* **DATA FOR REVIEW**

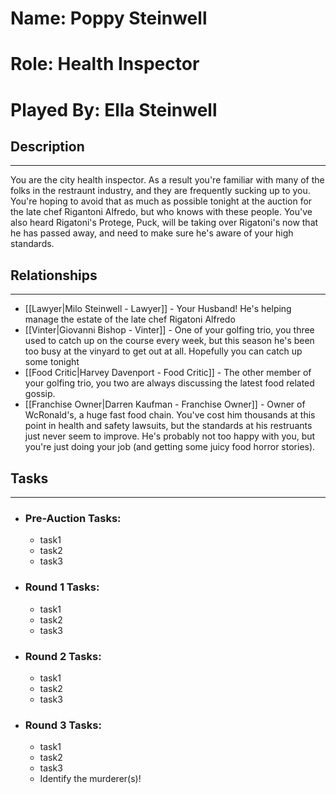 # Name: Poppy Steinwell
# Role: Health Inspector
# Played By: Ella Steinwell

## Description
---
You are the city health inspector.  As a result you're familiar with many of the folks in the restraunt industry, and they are frequently sucking up to you.  You're hoping to avoid that as much as possible tonight at the auction for the late chef Rigantoni Alfredo, but who knows with these people.  You've also heard Rigatoni's Protege, Puck, will be taking over Rigatoni's now that he has passed away, and need to make sure he's aware of your high standards.

## Relationships
---
- [[Lawyer|Milo Steinwell - Lawyer]]  - Your Husband! He's helping manage the estate of the late chef Rigatoni Alfredo
- [[Vinter|Giovanni Bishop - Vinter]]  - One of your golfing trio, you three used to catch up on the course every week, but this season he's been too busy at the vinyard to get out at all.  Hopefully you can catch up some tonight
- [[Food Critic|Harvey Davenport - Food Critic]]  - The other member of your golfing trio, you two are always discussing the latest food related gossip.
- [[Franchise Owner|Darren Kaufman - Franchise Owner]] - Owner of WcRonald's, a huge fast food chain.  You've cost him thousands at this point in health and safety lawsuits, but the standards at his restruants just never seem to improve.  He's probably not too happy with you, but you're just doing your job (and getting some juicy food horror stories).


## Tasks
___
- ### Pre-Auction Tasks: 
	- task1
	- task2
	- task3
- ### Round 1 Tasks:
	- task1
	- task2
	- task3
- ### Round 2 Tasks:
	- task1
	- task2
	- task3
- ### Round 3 Tasks:
	- task1
	- task2
	- task3
	- Identify the murderer(s)!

* **DESCRIPTION OF THE TASK**
What is the number of lines in the data that contain "golfing"? Write that number and nothing else.

* **RESULT OF THE EXERCISE**
2